Innanzitutto, sostenendo senza prove che Israele fosse dietro l’assassinio di
JFK e/o che fosse la mente dietro la guerra in Iraq, ricorre a prove indiziarie
talmente deboli da costituire un esempio da manuale del principio di
esplosività: se si accetta come base una premessa irrazionale, qualsiasi
conclusione successiva risulta convalidata.
Ma il punto più critico risiede nel modo in cui Carlson strumentalizza
l’etnosuprematismo israeliano. Con acume, egli sottolinea che i liberali non
riescono a risolvere la contraddizione di giustificare il controllo demografico
in Israele mentre lo vietano negli Stati Uniti o in Europa. Tuttavia, Carlson
non risolve la contraddizione esigendo che Israele abbandoni tali politiche, ma
facendo appello alla necessità che l’Occidente le adotti per frenare il grande
rimpiazzo demografico. In questo modo, la critica allo Stato etnico si trasforma
in un’apologia della deportazione di massa, senza mai chiarirne i limiti
giuridici o morali.
Prendendo le dovute distanze, è imperativo sottolineare che il grande rimpiazzo
non è altro che un richiamo all’omonima teoria del complotto. Tale tesi sostiene
che i cambiamenti demografici generati dalla migrazione siano una politica
deliberata delle élite liberali — i globalisti — che cercano di sostituire le
popolazioni autoctone per consolidare un progetto di capitalismo globale
cosmopolita. I fondamenti della teoria sono stati esposti dal filosofo francese
Renaud Camus, venendo rapidamente adottata dalle destre radicali europee. Nella
versione tedesca, il libro di Camus è stato pubblicato dalla casa editrice di
estrema destra Antaios, che pubblica anche il piano di remigrazione del leader
neofascista identintario austriaco, Martin Sellner.
Concludo ribadendo la tesi iniziale: la destra utilizza le teorie del complotto
come tattica nell’ambito di una strategia politica coerente che combina
propaganda, superstizione e maldicenza. Si tratta di un’arma efficace perché,
presentandosi come una verità nascosta, sembra priva di orientamento politico.
Tuttavia, la sinistra che adotta questi schemi non solo tradisce il suo
principio fondamentale di razionalità, ma cade in un infantilismo strategico nel
tentativo di attaccare il nemico con armi altrui.
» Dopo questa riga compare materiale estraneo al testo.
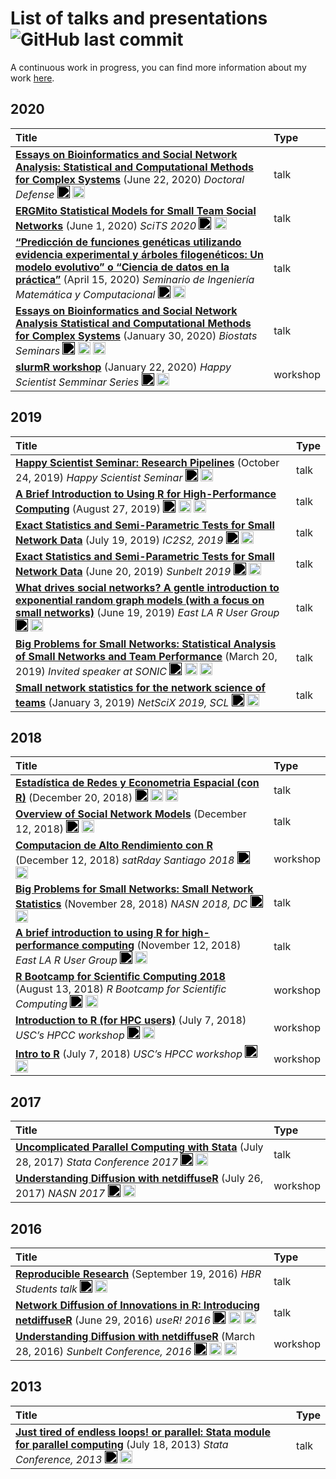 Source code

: 
# List of talks and presentations ![GitHub last commit](https://img.shields.io/github/last-commit/gvegayon/talks)

A continuous work in progress, you can find more information about my
work [here](https://ggvy.cl).

## 2020

| Title                                                                                                                                                                                                                                                                                                                                                                                                                                                                                                                                                                                                                                                                                                                                                                                                                                                                                                                                                      | Type     |
| :--------------------------------------------------------------------------------------------------------------------------------------------------------------------------------------------------------------------------------------------------------------------------------------------------------------------------------------------------------------------------------------------------------------------------------------------------------------------------------------------------------------------------------------------------------------------------------------------------------------------------------------------------------------------------------------------------------------------------------------------------------------------------------------------------------------------------------------------------------------------------------------------------------------------------------------------------------- | :------- |
| <a href="https://github.com/gvegayon/defense" target="_blank" ><strong>Essays on Bioinformatics and Social Network Analysis: Statistical and Computational Methods for Complex Systems</strong></a> (June 22, 2020) <em>Doctoral Defense</em> <a href ="https://github.com/gvegayon/defense/raw/master/slides.pdf" target="_blank"><img width="20px" style="filter: brightness(0);" alt="Slides icon" src="https://upload.wikimedia.org/wikipedia/commons/f/f5/PowerPoint_Presentation_Flat_Icon.svg"></a> <a href="https://github.com/gvegayon/defense" target="_blank"><img width="20px" alt="Octocat icon" src="https://upload.wikimedia.org/wikipedia/commons/9/91/Octicons-mark-github.svg"></a>                                                                                                                                                                                                                                                      | talk     |
| <a href="20200600-scits2020/" target="_blank" ><strong>ERGMito Statistical Models for Small Team Social Networks</strong></a> (June 1, 2020) <em>SciTS 2020</em> <a href ="https://github.com/gvegayon/talks/raw/master/20200600-scits2020/slides.pdf" target="_blank"><img width="20px" style="filter: brightness(0);" alt="Slides icon" src="https://upload.wikimedia.org/wikipedia/commons/f/f5/PowerPoint_Presentation_Flat_Icon.svg"></a> <a href ="https://youtu.be/Dg32SnyOO7s" target="_blank"><img width="20px" alt="Video camera icon" src="https://upload.wikimedia.org/wikipedia/commons/8/82/Font_Awesome_5_regular_video.svg"></a>                                                                                                                                                                                                                                                                                                           | talk     |
| <a href="https://github.com/gvegayon/charla-puc-abril2020" target="_blank" ><strong>“Predicción de funciones genéticas utilizando evidencia experimental y árboles filogenéticos: Un modelo evolutivo” o “Ciencia de datos en la práctica”</strong></a> (April 15, 2020) <em>Seminario de Ingeniería Matemática y Computacional</em> <a href ="https://github.com/gvegayon/charla-puc-abril2020/blob/master/slides.pdf" target="_blank"><img width="20px" style="filter: brightness(0);" alt="Slides icon" src="https://upload.wikimedia.org/wikipedia/commons/f/f5/PowerPoint_Presentation_Flat_Icon.svg"></a> <a href="https://github.com/gvegayon/charla-puc-abril2020" target="_blank"><img width="20px" alt="Octocat icon" src="https://upload.wikimedia.org/wikipedia/commons/9/91/Octicons-mark-github.svg"></a>                                                                                                                                    | talk     |
| <a href="https://github.com/gvegayon/biostat-seminar-jan2020" target="_blank" ><strong>Essays on Bioinformatics and Social Network Analysis Statistical and Computational Methods for Complex Systems</strong></a> (January 30, 2020) <em>Biostats Seminars</em> <a href ="https://github.com/gvegayon/biostat-seminar-jan2020/raw/master/slides.pdf" target="_blank"><img width="20px" style="filter: brightness(0);" alt="Slides icon" src="https://upload.wikimedia.org/wikipedia/commons/f/f5/PowerPoint_Presentation_Flat_Icon.svg"></a> <a href ="https://youtu.be/hWyjRm1U_tc" target="_blank"><img width="20px" alt="Video camera icon" src="https://upload.wikimedia.org/wikipedia/commons/8/82/Font_Awesome_5_regular_video.svg"></a> <a href="https://github.com/gvegayon/biostat-seminar-jan2020" target="_blank"><img width="20px" alt="Octocat icon" src="https://upload.wikimedia.org/wikipedia/commons/9/91/Octicons-mark-github.svg"></a> | talk     |
| <a href="https://github.com/USCbiostats/slurmr-workshop" target="_blank" ><strong>slurmR workshop</strong></a> (January 22, 2020) <em>Happy Scientist Semminar Series</em> <a href ="https://uscbiostats.github.io/slurmr-workshop" target="_blank"><img width="20px" style="filter: brightness(0);" alt="Slides icon" src="https://upload.wikimedia.org/wikipedia/commons/f/f5/PowerPoint_Presentation_Flat_Icon.svg"></a> <a href="https://github.com/USCbiostats/slurmr-workshop" target="_blank"><img width="20px" alt="Octocat icon" src="https://upload.wikimedia.org/wikipedia/commons/9/91/Octicons-mark-github.svg"></a>                                                                                                                                                                                                                                                                                                                          | workshop |

## 2019

| Title                                                                                                                                                                                                                                                                                                                                                                                                                                                                                                                                                                                                                                                                                                                                                                                                                                                                                              | Type |
| :------------------------------------------------------------------------------------------------------------------------------------------------------------------------------------------------------------------------------------------------------------------------------------------------------------------------------------------------------------------------------------------------------------------------------------------------------------------------------------------------------------------------------------------------------------------------------------------------------------------------------------------------------------------------------------------------------------------------------------------------------------------------------------------------------------------------------------------------------------------------------------------------- | :--- |
| <a href="https://github.com/gvegayon/research-pipelines" target="_blank" ><strong>Happy Scientist Seminar: Research Pipelines</strong></a> (October 24, 2019) <em>Happy Scientist Seminar</em> <a href ="https://gvegayon.github.io/research-pipelines" target="_blank"><img width="20px" style="filter: brightness(0);" alt="Slides icon" src="https://upload.wikimedia.org/wikipedia/commons/f/f5/PowerPoint_Presentation_Flat_Icon.svg"></a> <a href="https://github.com/gvegayon/research-pipelines" target="_blank"><img width="20px" alt="Octocat icon" src="https://upload.wikimedia.org/wikipedia/commons/9/91/Octicons-mark-github.svg"></a>                                                                                                                                                                                                                                              | talk |
| <a href="https://github.com/gvegayon/ocrug-hpc-august2019" target="_blank" ><strong>A Brief Introduction to Using R for High-Performance Computing</strong></a> (August 27, 2019) <a href ="https://gvegayon.github.io/ocrug-hpc-august2019" target="_blank"><img width="20px" style="filter: brightness(0);" alt="Slides icon" src="https://upload.wikimedia.org/wikipedia/commons/f/f5/PowerPoint_Presentation_Flat_Icon.svg"></a> <a href ="https://youtu.be/gLmEBINxbFE" target="_blank"><img width="20px" alt="Video camera icon" src="https://upload.wikimedia.org/wikipedia/commons/8/82/Font_Awesome_5_regular_video.svg"></a> <a href="https://github.com/gvegayon/ocrug-hpc-august2019" target="_blank"><img width="20px" alt="Octocat icon" src="https://upload.wikimedia.org/wikipedia/commons/9/91/Octicons-mark-github.svg"></a>                                                     | talk |
| <a href="https://github.com/gvegayon/ic2s22019" target="_blank" ><strong>Exact Statistics and Semi-Parametric Tests for Small Network Data</strong></a> (July 19, 2019) <em>IC2S2, 2019</em> <a href ="https://github.com/gvegayon/ic2s22019/raw/master/index.pdf" target="_blank"><img width="20px" style="filter: brightness(0);" alt="Slides icon" src="https://upload.wikimedia.org/wikipedia/commons/f/f5/PowerPoint_Presentation_Flat_Icon.svg"></a> <a href="https://github.com/gvegayon/ic2s22019" target="_blank"><img width="20px" alt="Octocat icon" src="https://upload.wikimedia.org/wikipedia/commons/9/91/Octicons-mark-github.svg"></a>                                                                                                                                                                                                                                            | talk |
| <a href="https://github.com/gvegayon/sunbelt2019" target="_blank" ><strong>Exact Statistics and Semi-Parametric Tests for Small Network Data</strong></a> (June 20, 2019) <em>Sunbelt 2019</em> <a href ="https://github.com/gvegayon/sunbelt2019/blob/master/index-handout.pdf" target="_blank"><img width="20px" style="filter: brightness(0);" alt="Slides icon" src="https://upload.wikimedia.org/wikipedia/commons/f/f5/PowerPoint_Presentation_Flat_Icon.svg"></a> <a href="https://github.com/gvegayon/sunbelt2019" target="_blank"><img width="20px" alt="Octocat icon" src="https://upload.wikimedia.org/wikipedia/commons/9/91/Octicons-mark-github.svg"></a>                                                                                                                                                                                                                            | talk |
| <a href="https://github.com/gvegayon/laerug-ergms-june2019" target="_blank" ><strong>What drives social networks? A gentle introduction to exponential random graph models (with a focus on small networks)</strong></a> (June 19, 2019) <em>East LA R User Group</em> <a href ="https://github.com/gvegayon/laerug-ergms-june2019/blob/master/slides.pdf" target="_blank"><img width="20px" style="filter: brightness(0);" alt="Slides icon" src="https://upload.wikimedia.org/wikipedia/commons/f/f5/PowerPoint_Presentation_Flat_Icon.svg"></a> <a href="https://github.com/gvegayon/laerug-ergms-june2019" target="_blank"><img width="20px" alt="Octocat icon" src="https://upload.wikimedia.org/wikipedia/commons/9/91/Octicons-mark-github.svg"></a>                                                                                                                                        | talk |
| <a href="https://github.com/gvegayon/nu2019" target="_blank" ><strong>Big Problems for Small Networks: Statistical Analysis of Small Networks and Team Performance</strong></a> (March 20, 2019) <em>Invited speaker at SONIC</em> <a href ="https://github.com/muriteams/nasn2018/blob/netscix2019/index.pdf" target="_blank"><img width="20px" style="filter: brightness(0);" alt="Slides icon" src="https://upload.wikimedia.org/wikipedia/commons/f/f5/PowerPoint_Presentation_Flat_Icon.svg"></a> <a href ="https://youtu.be/0eTqv5cxTwU" target="_blank"><img width="20px" alt="Video camera icon" src="https://upload.wikimedia.org/wikipedia/commons/8/82/Font_Awesome_5_regular_video.svg"></a> <a href="https://github.com/gvegayon/nu2019" target="_blank"><img width="20px" alt="Octocat icon" src="https://upload.wikimedia.org/wikipedia/commons/9/91/Octicons-mark-github.svg"></a> | talk |
| <a href="https://github.com/muriteams/nasn2018/tree/netscix2019" target="_blank" ><strong>Small network statistics for the network science of teams</strong></a> (January 3, 2019) <em>NetSciX 2019, SCL</em> <a href ="https://github.com/muriteams/nasn2018/blob/netscix2019/index.pdf" target="_blank"><img width="20px" style="filter: brightness(0);" alt="Slides icon" src="https://upload.wikimedia.org/wikipedia/commons/f/f5/PowerPoint_Presentation_Flat_Icon.svg"></a> <a href="https://github.com/muriteams/nasn2018/tree/netscix2019" target="_blank"><img width="20px" alt="Octocat icon" src="https://upload.wikimedia.org/wikipedia/commons/9/91/Octicons-mark-github.svg"></a>                                                                                                                                                                                                    | talk |

## 2018

| Title                                                                                                                                                                                                                                                                                                                                                                                                                                                                                                                                                                                                                                                                                                                                                                                                                                                                                  | Type     |
| :------------------------------------------------------------------------------------------------------------------------------------------------------------------------------------------------------------------------------------------------------------------------------------------------------------------------------------------------------------------------------------------------------------------------------------------------------------------------------------------------------------------------------------------------------------------------------------------------------------------------------------------------------------------------------------------------------------------------------------------------------------------------------------------------------------------------------------------------------------------------------------- | :------- |
| <a href="https://github.com/gvegayon/redes-estadisticas2018" target="_blank" ><strong>Estadística de Redes y Econometria Espacial (con R)</strong></a> (December 20, 2018) <a href ="https://github.com/gvegayon/redes-estadisticas2018" target="_blank"><img width="20px" style="filter: brightness(0);" alt="Slides icon" src="https://upload.wikimedia.org/wikipedia/commons/f/f5/PowerPoint_Presentation_Flat_Icon.svg"></a> <a href ="https://www.facebook.com/Fundamentosdelosdatos/videos/281299225908470/" target="_blank"><img width="20px" alt="Video camera icon" src="https://upload.wikimedia.org/wikipedia/commons/8/82/Font_Awesome_5_regular_video.svg"></a> <a href="https://github.com/gvegayon/redes-estadisticas2018" target="_blank"><img width="20px" alt="Octocat icon" src="https://upload.wikimedia.org/wikipedia/commons/9/91/Octicons-mark-github.svg"></a> | talk     |
| <a href="https://github.com/gvegayon/cais-sep2018" target="_blank" ><strong>Overview of Social Network Models</strong></a> (December 12, 2018) <a href ="https://gvegayon.github.io/cais-sep2018" target="_blank"><img width="20px" style="filter: brightness(0);" alt="Slides icon" src="https://upload.wikimedia.org/wikipedia/commons/f/f5/PowerPoint_Presentation_Flat_Icon.svg"></a> <a href="https://github.com/gvegayon/cais-sep2018" target="_blank"><img width="20px" alt="Octocat icon" src="https://upload.wikimedia.org/wikipedia/commons/9/91/Octicons-mark-github.svg"></a>                                                                                                                                                                                                                                                                                              | talk     |
| <a href="https://github.com/gvegayon/satRdaySCL2018" target="_blank" ><strong>Computacion de Alto Rendimiento con R</strong></a> (December 12, 2018) <em>satRday Santiago 2018</em> <a href ="NA" target="_blank"><img width="20px" style="filter: brightness(0);" alt="Slides icon" src="https://upload.wikimedia.org/wikipedia/commons/f/f5/PowerPoint_Presentation_Flat_Icon.svg"></a> <a href="https://github.com/gvegayon/satRdaySCL2018" target="_blank"><img width="20px" alt="Octocat icon" src="https://upload.wikimedia.org/wikipedia/commons/9/91/Octicons-mark-github.svg"></a>                                                                                                                                                                                                                                                                                            | workshop |
| <a href="https://github.com/muriteams/nasn2018/tree/nasn2018" target="_blank" ><strong>Big Problems for Small Networks: Small Network Statistics</strong></a> (November 28, 2018) <em>NASN 2018, DC</em> <a href ="https://github.com/muriteams/nasn2018/blob/nasn2018/index.pdf" target="_blank"><img width="20px" style="filter: brightness(0);" alt="Slides icon" src="https://upload.wikimedia.org/wikipedia/commons/f/f5/PowerPoint_Presentation_Flat_Icon.svg"></a> <a href="https://github.com/muriteams/nasn2018/tree/nasn2018" target="_blank"><img width="20px" alt="Octocat icon" src="https://upload.wikimedia.org/wikipedia/commons/9/91/Octicons-mark-github.svg"></a>                                                                                                                                                                                                   | talk     |
| <a href="https://github.com/gvegayon/laerug-hpc-w-r-nov2018" target="_blank" ><strong>A brief introduction to using R for high-performance computing</strong></a> (November 12, 2018) <em>East LA R User Group</em> <a href ="https://gvegayon.github.io/laerug-hpc-w-r-nov2018/" target="_blank"><img width="20px" style="filter: brightness(0);" alt="Slides icon" src="https://upload.wikimedia.org/wikipedia/commons/f/f5/PowerPoint_Presentation_Flat_Icon.svg"></a> <a href="https://github.com/gvegayon/laerug-hpc-w-r-nov2018" target="_blank"><img width="20px" alt="Octocat icon" src="https://upload.wikimedia.org/wikipedia/commons/9/91/Octicons-mark-github.svg"></a>                                                                                                                                                                                                    | talk     |
| <a href="https://github.com/USCbiostats/rbootcamp/tree/fall2018" target="_blank" ><strong>R Bootcamp for Scientific Computing 2018</strong></a> (August 13, 2018) <em>R Bootcamp for Scientific Computing</em> <a href ="https://cdn.rawgit.com/USCbiostats/rbootcamp/master/day2/presentation.html" target="_blank"><img width="20px" style="filter: brightness(0);" alt="Slides icon" src="https://upload.wikimedia.org/wikipedia/commons/f/f5/PowerPoint_Presentation_Flat_Icon.svg"></a> <a href="https://github.com/USCbiostats/rbootcamp/tree/fall2018" target="_blank"><img width="20px" alt="Octocat icon" src="https://upload.wikimedia.org/wikipedia/commons/9/91/Octicons-mark-github.svg"></a>                                                                                                                                                                             | workshop |
| <a href="https://github.com/USCbiostats/hpc-with-r/" target="_blank" ><strong>Introduction to R (for HPC users)</strong></a> (July 7, 2018) <em>USC’s HPCC workshop</em> <a href ="https://uscbiostats.github.io/hpc-with-r/" target="_blank"><img width="20px" style="filter: brightness(0);" alt="Slides icon" src="https://upload.wikimedia.org/wikipedia/commons/f/f5/PowerPoint_Presentation_Flat_Icon.svg"></a> <a href="https://github.com/USCbiostats/hpc-with-r/" target="_blank"><img width="20px" alt="Octocat icon" src="https://upload.wikimedia.org/wikipedia/commons/9/91/Octicons-mark-github.svg"></a>                                                                                                                                                                                                                                                                | workshop |
| <a href="https://github.com/gvegayon/intro2r" target="_blank" ><strong>Intro to R</strong></a> (July 7, 2018) <em>USC’s HPCC workshop</em> <a href ="https://gvegayon.github.io/intro2r" target="_blank"><img width="20px" style="filter: brightness(0);" alt="Slides icon" src="https://upload.wikimedia.org/wikipedia/commons/f/f5/PowerPoint_Presentation_Flat_Icon.svg"></a> <a href="https://github.com/gvegayon/intro2r" target="_blank"><img width="20px" alt="Octocat icon" src="https://upload.wikimedia.org/wikipedia/commons/9/91/Octicons-mark-github.svg"></a>                                                                                                                                                                                                                                                                                                            | workshop |

## 2017

| Title                                                                                                                                                                                                                                                                                                                                                                                                                                                                                                                                                                                                                                                                                                                                                                                | Type     |
| :----------------------------------------------------------------------------------------------------------------------------------------------------------------------------------------------------------------------------------------------------------------------------------------------------------------------------------------------------------------------------------------------------------------------------------------------------------------------------------------------------------------------------------------------------------------------------------------------------------------------------------------------------------------------------------------------------------------------------------------------------------------------------------- | :------- |
| <a href="https://github.com/gvegayon/parallel/tree/master/talks/20170727_stata_conference" target="_blank" ><strong>Uncomplicated Parallel Computing with Stata</strong></a> (July 28, 2017) <em>Stata Conference 2017</em> <a href ="https://github.com/gvegayon/parallel/raw/master/talks/20170727_stata_conference/20170727_stata_conference.pdf" target="_blank"><img width="20px" style="filter: brightness(0);" alt="Slides icon" src="https://upload.wikimedia.org/wikipedia/commons/f/f5/PowerPoint_Presentation_Flat_Icon.svg"></a> <a href="https://github.com/gvegayon/parallel/tree/master/talks/20170727_stata_conference" target="_blank"><img width="20px" alt="Octocat icon" src="https://upload.wikimedia.org/wikipedia/commons/9/91/Octicons-mark-github.svg"></a> | talk     |
| <a href="https://github.com/USCCANA/netdiffuser-nasn2017/" target="_blank" ><strong>Understanding Diffusion with netdiffuseR</strong></a> (July 26, 2017) <em>NASN 2017</em> <a href ="https://usccana.github.io/netdiffuser-nasn2017/" target="_blank"><img width="20px" style="filter: brightness(0);" alt="Slides icon" src="https://upload.wikimedia.org/wikipedia/commons/f/f5/PowerPoint_Presentation_Flat_Icon.svg"></a> <a href="https://github.com/USCCANA/netdiffuser-nasn2017/" target="_blank"><img width="20px" alt="Octocat icon" src="https://upload.wikimedia.org/wikipedia/commons/9/91/Octicons-mark-github.svg"></a>                                                                                                                                              | workshop |

## 2016

| Title                                                                                                                                                                                                                                                                                                                                                                                                                                                                                                                                                                                                                                                                                                                                                                                                                                                                                                                                                                                                                  | Type     |
| :--------------------------------------------------------------------------------------------------------------------------------------------------------------------------------------------------------------------------------------------------------------------------------------------------------------------------------------------------------------------------------------------------------------------------------------------------------------------------------------------------------------------------------------------------------------------------------------------------------------------------------------------------------------------------------------------------------------------------------------------------------------------------------------------------------------------------------------------------------------------------------------------------------------------------------------------------------------------------------------------------------------------- | :------- |
| <a href="https://github.com/gvegayon/reproducible_research" target="_blank" ><strong>Reproducible Research</strong></a> (September 19, 2016) <em>HBR Students talk</em> <a href ="https://gvegayon.github.io/reproducible_research/" target="_blank"><img width="20px" style="filter: brightness(0);" alt="Slides icon" src="https://upload.wikimedia.org/wikipedia/commons/f/f5/PowerPoint_Presentation_Flat_Icon.svg"></a> <a href="https://github.com/gvegayon/reproducible_research" target="_blank"><img width="20px" alt="Octocat icon" src="https://upload.wikimedia.org/wikipedia/commons/9/91/Octicons-mark-github.svg"></a>                                                                                                                                                                                                                                                                                                                                                                                  | talk     |
| <a href="https://github.com/gvegayon/netdiffuser-user2016" target="_blank" ><strong>Network Diffusion of Innovations in R: Introducing netdiffuseR</strong></a> (June 29, 2016) <em>useR\! 2016</em> <a href ="https://github.com/gvegayon/netdiffuser-user2016/raw/master/netdiffuseR_useR2016.pdf" target="_blank"><img width="20px" style="filter: brightness(0);" alt="Slides icon" src="https://upload.wikimedia.org/wikipedia/commons/f/f5/PowerPoint_Presentation_Flat_Icon.svg"></a> <a href ="https://channel9.msdn.com/Events/useR-international-R-User-conference/useR2016/Network-Diffusion-of-Innovations-in-R-Introducing-netdiffuseR" target="_blank"><img width="20px" alt="Video camera icon" src="https://upload.wikimedia.org/wikipedia/commons/8/82/Font_Awesome_5_regular_video.svg"></a> <a href="https://github.com/gvegayon/netdiffuser-user2016" target="_blank"><img width="20px" alt="Octocat icon" src="https://upload.wikimedia.org/wikipedia/commons/9/91/Octicons-mark-github.svg"></a> | talk     |
| <a href="https://github.com/USCCANA/netdiffuser-sunbelt2016" target="_blank" ><strong>Understanding Diffusion with netdiffuseR</strong></a> (March 28, 2016) <em>Sunbelt Conference, 2016</em> <a href ="https://github.com/USCCANA/netdiffuser-sunbelt2016" target="_blank"><img width="20px" style="filter: brightness(0);" alt="Slides icon" src="https://upload.wikimedia.org/wikipedia/commons/f/f5/PowerPoint_Presentation_Flat_Icon.svg"></a> <a href ="https://www.youtube.com/playlist?list=PLT-GgRN1lFI4coHDqkRJm3flDw9e1gg2P" target="_blank"><img width="20px" alt="Video camera icon" src="https://upload.wikimedia.org/wikipedia/commons/8/82/Font_Awesome_5_regular_video.svg"></a> <a href="https://github.com/USCCANA/netdiffuser-sunbelt2016" target="_blank"><img width="20px" alt="Octocat icon" src="https://upload.wikimedia.org/wikipedia/commons/9/91/Octicons-mark-github.svg"></a>                                                                                                           | workshop |

## 2013

| Title                                                                                                                                                                                                                                                                                                                                                                                                                                                                                                                                                                                                                                                                                                              | Type |
| :----------------------------------------------------------------------------------------------------------------------------------------------------------------------------------------------------------------------------------------------------------------------------------------------------------------------------------------------------------------------------------------------------------------------------------------------------------------------------------------------------------------------------------------------------------------------------------------------------------------------------------------------------------------------------------------------------------------- | :--- |
| <a href="https://ideas.repec.org/p/boc/norl13/4.html" target="_blank" ><strong>Just tired of endless loops\! or parallel: Stata module for parallel computing</strong></a> (July 18, 2013) <em>Stata Conference, 2013</em> <a href ="https://github.com/gvegayon/talks/raw/master/20130718-parallel-stataconf/vega.pdf" target="_blank"><img width="20px" style="filter: brightness(0);" alt="Slides icon" src="https://upload.wikimedia.org/wikipedia/commons/f/f5/PowerPoint_Presentation_Flat_Icon.svg"></a> <a href="https://ideas.repec.org/p/boc/norl13/4.html" target="_blank"><img width="20px" alt="Octocat icon" src="https://upload.wikimedia.org/wikipedia/commons/9/91/Octicons-mark-github.svg"></a> | talk |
Questa deriva deve essere un
campanello d’allarme che invita alla riflessione, specialmente di fronte alla
mercificazione delle idee su schermi interattivi generatori di dopamina, che
erodono sistematicamente la capacità di sostenere un’argomentazione razionale.
In definitiva, la sinistra non può permettersi il lusso di abbracciare le teorie
del complotto senza tradire la propria natura razionale. Ma la letteratura
empirica ci impone un’onestà scomoda: non esiste una relazione sistematica e
universale che colleghi la mentalità complottista a un unico orientamento
politico. La differenza rilevante non è tanto chi crede, ma cosa si fa con
quella credenza. Mentre la destra ha dimostrato più volte di saper sfruttare
elettoralmente le voci e le superstizioni — trasformandole in mobilitazione,
leggi e, all’estremo, in violenza — la sinistra che ricorre alle stesse armi
riesce solo a minare il proprio prestigio epistemico. La questione, quindi, non
è se la sinistra possa cadere nella cospirazione (può farlo, come qualsiasi
altro estremo dello spettro politico), ma se debba farlo. E la risposta, alla
luce dei fatti e della sua stessa tradizione, è un no categorico. La lezione di
Finkelstein non è empiricamente indiscutibile, ma è strategicamente
inappellabile: chi combatte con le armi altrui finisce sempre per spararsi sui
piedi.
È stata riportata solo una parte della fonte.